Starting with the developments of basic linear algebra kernels tuned for various classes of computers, a significant knowledge on the basic concepts for implementations on highperformance scientific computers has been accumulated. Further knowledge has been acquired through the design of more sophisticated linear algebra algorithms fully exploiting those basic intensive computational kernels. In that context, we still look at the development of new computing platforms and their associated programming tools. This enables us to identify the possible bottlenecks of new computer architectures (memory path, various level of caches, inter processor or node network) and to propose ways to overcome them in algorithmic design. With the goal of designing efficient scalable linear algebra solvers for large scale applications, various tracks will be followed in order to investigate different complementary approaches. Sparse direct solvers have been for years the methods of choice for solving linear systems of equations, it is nowadays admitted that classical approaches are not scalable neither from a computational complexity nor from a memory view point for large problems such as those arising from the discretization of large 3D PDE problems. We will continue to work on sparse direct solvers on the one hand to make sure they fully benefit from most advanced computing platforms and on the other hand to attempt to reduce their memory and computational costs for some classes of problems where data sparse ideas can be considered. Furthermore, sparse direct solvers are a key building boxes for the design of some of our parallel algorithms such as the hybrid solvers described in the sequel of this section. Our activities in that context will mainly address preconditioned Krylov subspace methods; both components, preconditioner and Krylov solvers, will be investigated. In this framework, and possibly in relation with the research activity on fast multipole, we intend to study how emerging $\mathscr{H}$matrix arithmetic can benefit to our solver research efforts.
Parallel sparse direct solvers
For the solution of large sparse linear systems, we design numerical schemes and software packages for direct and hybrid parallel solvers. Sparse direct solvers are mandatory when the linear system is very illconditioned; such a situation is often encountered in structural mechanics codes, for example. Therefore, to obtain an industrial software tool that must be robust and versatile, highperformance sparse direct solvers are mandatory, and parallelism is then necessary for reasons of memory capability and acceptable solution time. Moreover, in order to solve efficiently 3D problems with more than 50 million unknowns, which is now a reachable challenge with new multicore supercomputers, we must achieve good scalability in time and control memory overhead.

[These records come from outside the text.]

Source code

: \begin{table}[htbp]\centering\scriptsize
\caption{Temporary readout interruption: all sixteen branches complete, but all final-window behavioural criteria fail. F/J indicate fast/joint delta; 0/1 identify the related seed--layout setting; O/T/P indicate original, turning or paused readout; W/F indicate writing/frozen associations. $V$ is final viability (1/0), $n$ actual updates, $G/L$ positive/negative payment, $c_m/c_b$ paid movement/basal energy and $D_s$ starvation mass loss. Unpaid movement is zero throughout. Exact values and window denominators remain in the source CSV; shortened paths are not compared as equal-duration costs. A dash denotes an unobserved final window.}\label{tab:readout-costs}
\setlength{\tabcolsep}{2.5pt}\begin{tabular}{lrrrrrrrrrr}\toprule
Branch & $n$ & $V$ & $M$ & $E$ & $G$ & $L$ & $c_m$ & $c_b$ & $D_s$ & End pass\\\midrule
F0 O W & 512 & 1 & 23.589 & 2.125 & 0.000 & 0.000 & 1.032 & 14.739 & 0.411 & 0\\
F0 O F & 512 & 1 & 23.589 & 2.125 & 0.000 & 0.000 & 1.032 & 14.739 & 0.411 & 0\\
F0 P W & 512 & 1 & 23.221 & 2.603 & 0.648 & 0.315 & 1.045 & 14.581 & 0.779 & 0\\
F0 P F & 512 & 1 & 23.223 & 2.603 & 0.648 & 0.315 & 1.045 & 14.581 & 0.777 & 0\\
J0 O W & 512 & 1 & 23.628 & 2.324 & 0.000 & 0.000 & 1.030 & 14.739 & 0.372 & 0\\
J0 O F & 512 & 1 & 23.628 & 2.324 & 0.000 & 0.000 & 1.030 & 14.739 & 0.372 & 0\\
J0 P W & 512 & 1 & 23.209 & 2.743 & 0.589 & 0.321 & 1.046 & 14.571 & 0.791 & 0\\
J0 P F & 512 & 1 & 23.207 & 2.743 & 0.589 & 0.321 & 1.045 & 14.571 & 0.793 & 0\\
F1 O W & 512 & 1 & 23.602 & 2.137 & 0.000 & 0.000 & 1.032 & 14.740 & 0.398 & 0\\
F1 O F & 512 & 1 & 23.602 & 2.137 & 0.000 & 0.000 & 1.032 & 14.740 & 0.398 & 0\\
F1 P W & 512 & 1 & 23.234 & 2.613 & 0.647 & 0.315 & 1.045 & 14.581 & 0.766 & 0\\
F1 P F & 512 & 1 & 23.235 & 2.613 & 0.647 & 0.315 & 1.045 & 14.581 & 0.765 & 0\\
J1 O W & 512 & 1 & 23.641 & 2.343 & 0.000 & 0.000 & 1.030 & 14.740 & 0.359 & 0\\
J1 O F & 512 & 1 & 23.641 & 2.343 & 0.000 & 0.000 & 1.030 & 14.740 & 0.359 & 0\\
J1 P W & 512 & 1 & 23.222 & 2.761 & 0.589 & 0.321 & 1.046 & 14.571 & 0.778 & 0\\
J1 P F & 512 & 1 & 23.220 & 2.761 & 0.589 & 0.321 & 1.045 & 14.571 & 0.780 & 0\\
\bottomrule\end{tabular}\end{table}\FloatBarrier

Solving a sparse linear system by a direct method is generally a highly irregular problem that induces some challenging algorithmic problems and requires a sophisticated implementation scheme in order to fully exploit the capabilities of modern supercomputers.
New supercomputers incorporate many microprocessors which are composed of one or many computational cores. These new architectures induce strongly hierarchical topologies. These are called NUMA architectures. In the context of distributed NUMA architectures, in collaboration with the Inria STORM team, we study optimization strategies to improve the scheduling of communications, threads and I/O. We have developed dynamic scheduling designed for NUMA architectures in the PaStiX solver. The data structures of the solver, as well as the patterns of communication have been modified to meet the needs of these architectures and dynamic scheduling. We are also interested in the dynamic adaptation of the computation grain to use efficiently multicore architectures and shared memory. Experiments on several numerical test cases have been performed to prove the efficiency of the approach on different architectures. Sparse direct solvers such as PaStiX are currently limited by their memory requirements and computational cost. They are competitive for small matrices but are often less efficient than iterative methods for large matrices in terms of memory. We are currently accelerating the dense algebra components of direct solvers using block lowrank compression techniques.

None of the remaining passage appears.